Aliás, pelo detalhado relato - a ser confirmado -, ele bem que poderia ser chamado de Dom Vorcaro, o capo da Cosa nostra - a máfia - à brasileira.

O enredo tem tudo que conhecemos sobre a Máfia, onde quer que ela esteja estabelecida: dinheiro, corrupção, sexo, espionagem, ameaça, extorsão e violência - numa medida, esta, que ainda não podemos avaliar.

É de arrepiar.

A ser confirmado o resultado – até agora – da investigação da PF, Dom Vorcaro comprou um pedaço da República, sentiu-se dono da vida e da morte de muitos e reservou para aqueles a quem identificou como inimigos a violência mais brutal e covarde. Tudo sob a proteção de identidade de um banqueiro milionário.

A ser praticada por um “Sicário” (assassino de aluguel, que teria se matado na prisão), personagem de nome apropriado para uma rede criminosa que atuou protegida pelas sombras dos poderes. 
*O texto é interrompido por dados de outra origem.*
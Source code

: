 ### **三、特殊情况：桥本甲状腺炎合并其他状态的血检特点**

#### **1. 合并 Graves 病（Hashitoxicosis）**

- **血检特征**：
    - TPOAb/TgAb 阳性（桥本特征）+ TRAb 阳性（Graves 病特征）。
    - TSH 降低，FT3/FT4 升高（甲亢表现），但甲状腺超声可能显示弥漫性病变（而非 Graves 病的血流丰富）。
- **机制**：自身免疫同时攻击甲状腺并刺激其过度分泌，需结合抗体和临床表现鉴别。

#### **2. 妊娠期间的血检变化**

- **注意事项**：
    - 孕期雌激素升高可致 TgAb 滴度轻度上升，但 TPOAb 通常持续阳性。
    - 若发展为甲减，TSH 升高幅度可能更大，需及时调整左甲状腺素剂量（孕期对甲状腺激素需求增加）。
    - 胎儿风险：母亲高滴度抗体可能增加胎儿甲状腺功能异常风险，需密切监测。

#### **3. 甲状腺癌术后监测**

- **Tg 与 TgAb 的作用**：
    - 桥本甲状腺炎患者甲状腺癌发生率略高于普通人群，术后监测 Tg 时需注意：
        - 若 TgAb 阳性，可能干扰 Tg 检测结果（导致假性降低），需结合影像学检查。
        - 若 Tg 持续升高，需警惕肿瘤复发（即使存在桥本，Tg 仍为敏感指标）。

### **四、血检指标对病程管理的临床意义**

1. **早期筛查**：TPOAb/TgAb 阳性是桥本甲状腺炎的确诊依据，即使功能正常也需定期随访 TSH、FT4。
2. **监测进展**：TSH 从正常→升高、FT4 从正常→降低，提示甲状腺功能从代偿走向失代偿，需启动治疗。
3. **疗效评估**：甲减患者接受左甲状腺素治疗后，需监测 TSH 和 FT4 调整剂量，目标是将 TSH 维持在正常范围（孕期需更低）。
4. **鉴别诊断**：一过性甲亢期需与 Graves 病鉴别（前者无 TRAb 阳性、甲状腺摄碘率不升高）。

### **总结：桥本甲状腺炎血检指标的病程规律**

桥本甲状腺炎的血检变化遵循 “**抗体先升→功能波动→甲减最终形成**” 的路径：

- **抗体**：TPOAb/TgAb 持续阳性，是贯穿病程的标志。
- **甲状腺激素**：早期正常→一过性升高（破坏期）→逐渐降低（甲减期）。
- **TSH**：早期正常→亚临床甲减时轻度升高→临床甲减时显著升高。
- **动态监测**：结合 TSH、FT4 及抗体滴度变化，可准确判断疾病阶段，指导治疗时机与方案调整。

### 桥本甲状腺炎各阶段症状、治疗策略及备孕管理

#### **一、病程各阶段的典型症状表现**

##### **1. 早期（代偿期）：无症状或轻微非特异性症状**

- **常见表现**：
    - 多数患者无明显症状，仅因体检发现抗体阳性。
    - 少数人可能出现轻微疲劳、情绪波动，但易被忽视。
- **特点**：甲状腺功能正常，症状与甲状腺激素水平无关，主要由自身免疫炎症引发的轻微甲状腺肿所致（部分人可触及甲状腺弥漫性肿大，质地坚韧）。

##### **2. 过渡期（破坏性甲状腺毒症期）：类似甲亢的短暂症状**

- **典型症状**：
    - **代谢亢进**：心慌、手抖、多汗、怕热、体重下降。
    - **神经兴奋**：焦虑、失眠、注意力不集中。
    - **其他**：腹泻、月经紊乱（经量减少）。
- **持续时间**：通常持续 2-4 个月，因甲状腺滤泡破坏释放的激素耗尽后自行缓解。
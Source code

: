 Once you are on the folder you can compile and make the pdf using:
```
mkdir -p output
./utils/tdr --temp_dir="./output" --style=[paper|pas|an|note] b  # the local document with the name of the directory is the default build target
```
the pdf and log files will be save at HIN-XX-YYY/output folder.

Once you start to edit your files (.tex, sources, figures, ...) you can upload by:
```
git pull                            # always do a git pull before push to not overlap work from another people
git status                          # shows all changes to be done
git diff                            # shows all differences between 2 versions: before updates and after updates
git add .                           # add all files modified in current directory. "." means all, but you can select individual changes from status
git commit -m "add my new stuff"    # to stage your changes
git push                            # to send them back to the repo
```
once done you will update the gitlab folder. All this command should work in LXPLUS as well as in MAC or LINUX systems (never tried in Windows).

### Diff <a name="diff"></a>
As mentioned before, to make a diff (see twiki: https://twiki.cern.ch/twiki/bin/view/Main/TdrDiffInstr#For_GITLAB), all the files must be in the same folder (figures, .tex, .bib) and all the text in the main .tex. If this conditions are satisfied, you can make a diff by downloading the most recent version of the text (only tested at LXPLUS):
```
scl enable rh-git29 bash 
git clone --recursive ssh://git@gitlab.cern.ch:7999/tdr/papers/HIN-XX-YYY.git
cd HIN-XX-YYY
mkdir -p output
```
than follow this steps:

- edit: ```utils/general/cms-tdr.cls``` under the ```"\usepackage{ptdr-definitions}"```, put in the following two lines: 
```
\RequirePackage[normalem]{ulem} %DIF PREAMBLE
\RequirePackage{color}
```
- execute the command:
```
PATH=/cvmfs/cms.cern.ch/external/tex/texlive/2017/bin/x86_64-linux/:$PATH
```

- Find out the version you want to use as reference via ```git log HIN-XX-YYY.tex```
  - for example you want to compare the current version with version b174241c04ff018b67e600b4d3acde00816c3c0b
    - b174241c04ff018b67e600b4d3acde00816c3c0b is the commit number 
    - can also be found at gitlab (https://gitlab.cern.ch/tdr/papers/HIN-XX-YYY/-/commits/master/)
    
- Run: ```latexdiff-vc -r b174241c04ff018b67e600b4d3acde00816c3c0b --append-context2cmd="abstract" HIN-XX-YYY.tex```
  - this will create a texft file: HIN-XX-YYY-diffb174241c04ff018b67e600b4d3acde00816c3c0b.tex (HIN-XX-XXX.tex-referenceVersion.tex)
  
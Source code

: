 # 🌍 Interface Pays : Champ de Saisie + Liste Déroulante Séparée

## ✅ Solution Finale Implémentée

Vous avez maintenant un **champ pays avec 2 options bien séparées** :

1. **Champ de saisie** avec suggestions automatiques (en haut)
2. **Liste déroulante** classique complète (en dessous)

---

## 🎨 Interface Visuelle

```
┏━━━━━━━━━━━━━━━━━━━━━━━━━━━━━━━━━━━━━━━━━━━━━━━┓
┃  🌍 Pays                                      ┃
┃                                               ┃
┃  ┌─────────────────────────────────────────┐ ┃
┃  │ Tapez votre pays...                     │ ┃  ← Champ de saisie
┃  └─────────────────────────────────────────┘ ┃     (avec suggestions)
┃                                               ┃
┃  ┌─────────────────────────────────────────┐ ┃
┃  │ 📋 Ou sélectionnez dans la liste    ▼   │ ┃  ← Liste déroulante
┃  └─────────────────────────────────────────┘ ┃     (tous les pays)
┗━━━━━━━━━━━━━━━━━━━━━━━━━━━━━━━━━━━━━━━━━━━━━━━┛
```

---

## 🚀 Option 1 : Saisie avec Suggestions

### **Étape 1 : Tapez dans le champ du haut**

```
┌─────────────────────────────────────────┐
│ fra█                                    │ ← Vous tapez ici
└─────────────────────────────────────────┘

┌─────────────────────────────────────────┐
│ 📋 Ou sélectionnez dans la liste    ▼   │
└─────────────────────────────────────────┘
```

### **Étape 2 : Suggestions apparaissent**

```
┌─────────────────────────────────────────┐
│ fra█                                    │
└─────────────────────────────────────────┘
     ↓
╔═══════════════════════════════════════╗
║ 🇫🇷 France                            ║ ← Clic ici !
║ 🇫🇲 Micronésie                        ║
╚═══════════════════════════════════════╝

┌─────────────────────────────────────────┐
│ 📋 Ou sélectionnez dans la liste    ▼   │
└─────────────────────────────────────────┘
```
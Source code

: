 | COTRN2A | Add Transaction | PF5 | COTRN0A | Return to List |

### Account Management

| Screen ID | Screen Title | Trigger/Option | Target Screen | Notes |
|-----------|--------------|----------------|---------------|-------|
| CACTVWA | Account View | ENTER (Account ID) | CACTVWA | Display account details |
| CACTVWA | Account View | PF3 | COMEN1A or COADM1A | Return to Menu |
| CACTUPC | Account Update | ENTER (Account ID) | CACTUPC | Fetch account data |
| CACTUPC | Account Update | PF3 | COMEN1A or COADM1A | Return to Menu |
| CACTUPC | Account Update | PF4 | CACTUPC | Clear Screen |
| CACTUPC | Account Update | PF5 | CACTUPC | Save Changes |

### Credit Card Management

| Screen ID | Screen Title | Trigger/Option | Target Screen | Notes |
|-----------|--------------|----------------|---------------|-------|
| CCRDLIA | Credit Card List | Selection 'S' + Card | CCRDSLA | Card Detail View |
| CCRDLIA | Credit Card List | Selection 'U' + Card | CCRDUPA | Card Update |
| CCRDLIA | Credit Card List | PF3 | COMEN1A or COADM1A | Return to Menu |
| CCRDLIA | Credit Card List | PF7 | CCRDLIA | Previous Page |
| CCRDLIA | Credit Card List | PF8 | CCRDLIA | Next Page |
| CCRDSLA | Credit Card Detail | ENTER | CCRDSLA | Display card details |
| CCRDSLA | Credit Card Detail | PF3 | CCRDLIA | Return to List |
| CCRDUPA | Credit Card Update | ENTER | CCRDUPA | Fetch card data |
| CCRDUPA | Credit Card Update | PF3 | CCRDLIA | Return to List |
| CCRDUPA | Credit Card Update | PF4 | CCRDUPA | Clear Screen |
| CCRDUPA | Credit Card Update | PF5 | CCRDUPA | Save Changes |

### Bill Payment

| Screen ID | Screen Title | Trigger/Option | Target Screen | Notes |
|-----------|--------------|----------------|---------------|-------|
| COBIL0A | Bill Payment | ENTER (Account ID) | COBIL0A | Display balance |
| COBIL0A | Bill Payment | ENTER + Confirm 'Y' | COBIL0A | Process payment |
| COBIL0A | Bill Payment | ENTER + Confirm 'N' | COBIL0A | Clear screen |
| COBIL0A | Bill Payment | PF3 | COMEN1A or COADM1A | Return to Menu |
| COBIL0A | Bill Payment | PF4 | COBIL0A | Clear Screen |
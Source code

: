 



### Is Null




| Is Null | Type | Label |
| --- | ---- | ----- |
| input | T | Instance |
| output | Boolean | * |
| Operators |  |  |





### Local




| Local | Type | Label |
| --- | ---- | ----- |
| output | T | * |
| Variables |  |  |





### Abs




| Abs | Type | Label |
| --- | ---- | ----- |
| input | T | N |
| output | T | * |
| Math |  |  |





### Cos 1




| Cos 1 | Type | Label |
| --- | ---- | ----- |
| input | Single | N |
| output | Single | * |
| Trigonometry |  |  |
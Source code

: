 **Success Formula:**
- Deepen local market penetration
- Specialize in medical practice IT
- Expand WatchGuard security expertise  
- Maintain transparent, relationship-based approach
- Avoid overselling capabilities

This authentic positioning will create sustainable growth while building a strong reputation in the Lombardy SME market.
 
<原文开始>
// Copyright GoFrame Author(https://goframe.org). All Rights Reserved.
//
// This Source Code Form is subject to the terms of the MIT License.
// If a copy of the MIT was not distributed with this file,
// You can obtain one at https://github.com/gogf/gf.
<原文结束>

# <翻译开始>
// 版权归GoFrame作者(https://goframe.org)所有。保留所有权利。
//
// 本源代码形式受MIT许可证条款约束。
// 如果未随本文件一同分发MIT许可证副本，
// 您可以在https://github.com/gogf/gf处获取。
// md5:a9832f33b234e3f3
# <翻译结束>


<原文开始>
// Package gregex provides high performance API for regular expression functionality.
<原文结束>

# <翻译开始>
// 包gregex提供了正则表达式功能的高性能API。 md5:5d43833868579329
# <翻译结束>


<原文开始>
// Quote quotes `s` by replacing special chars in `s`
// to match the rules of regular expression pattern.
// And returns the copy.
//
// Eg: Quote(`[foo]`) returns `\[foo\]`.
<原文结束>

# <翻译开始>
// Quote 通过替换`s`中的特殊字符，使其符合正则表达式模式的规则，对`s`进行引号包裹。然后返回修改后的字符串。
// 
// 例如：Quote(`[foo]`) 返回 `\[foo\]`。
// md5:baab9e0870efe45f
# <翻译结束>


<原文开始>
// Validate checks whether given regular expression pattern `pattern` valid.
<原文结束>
Dir-se-ia que é a alma de um gangster em ação.

Pode ser.

Detalhe: estava sendo protegido por quem deveria por a luz do Sol sobre ele – e é assim que agem a máfias, fazendo informantes e cúmplices nas altas rodas do poder - confirmando um clássico de Nelson Rodrigues: “Dinheiro compra até amor verdadeiro”.

Claro: o Brasil merece saber quem são os seus protetores, seus tentáculos no poder. 

A Cosa nostra, também aqui, só morre se atingida na cabeça.